The Innocence Mission's sound mutated, softened and mellowed over the years, eventually finding a fan in Cocteau Twins' Simon Raymonde who signed them to his label, Bella Union.
Beach House
M83
My Bloody Valentine
The two pillars of shoegaze guitar are probably Robin Guthrie and My Bloody Valentine's Kevin Shields who took very different approaches to make beautiful, unreal music with their instruments. Shields says that was entirely intentional. From an interview with Westword:
I saw an interview you did with Ian Svenonius on the Soft Focus program where you mentioned that your sound was more dry and up front, like Sonic Youth and Dinosaur Jr., as opposed to the Cocteau Twins. Absolutely. Part of the thing that really attracted me to a lot of the American groups was a real sense of it being bands playing and capturing it purely on tape. There was rawness to it and up-frontness to it. British groups, in general, have a tendency to use more effects, be more studio-bound.
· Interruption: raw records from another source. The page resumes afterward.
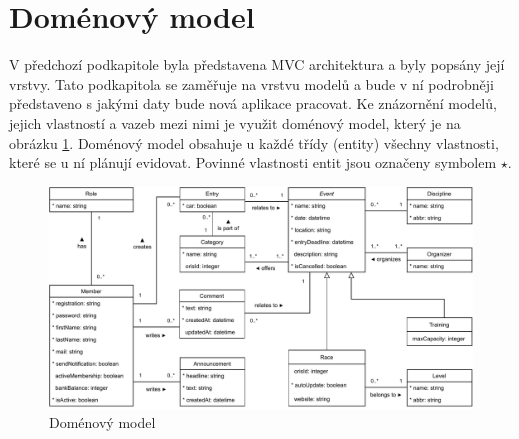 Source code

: \section{Doménový model}
V předchozí podkapitole byla představena MVC architektura a byly popsány její vrstvy. Tato podkapitola se zaměřuje na vrstvu modelů a bude v ní podrobněji představeno s jakými daty bude nová aplikace pracovat. Ke znázornění modelů, jejich vlastností a vazeb mezi nimi je využit doménový model, který je na obrázku \ref{figure:domain-model}. Doménový model obsahuje u každé třídy (entity) všechny vlastnosti, které se u ní plánují evidovat. Povinné vlastnosti entit jsou označeny symbolem $ \star $.

\begin{landscape}
	\begin{figure}[h]
		\caption{Doménový model}
		\label{figure:domain-model}
		\centering
		\includegraphics[width=0.96\linewidth]{images/domain-model.pdf}
	\end{figure}
\end{landscape}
Of course, ironically, me imitating the American sound, it was assumed that my music was studio-bound, when, in fact, I was consciously avoiding doing all of that. I like the Cocteau Twins, though. Fundamentally, the huge irony with the bands called "shoegazing" was that a lot of those bands really were into the Cocteau Twins. And they all used choruses, flangers and other effects pedals to create a certain kind of sound. Three pedals I refused to use in that era were chorus, flanger and delay. Everything we did was everything but that.
Still, you hear a My Bloody Valentine song like "Swallow," from the Tremolo EP, and you might wonder if Shields didn't have a similar goal in mind even if getting there by an entirely different route.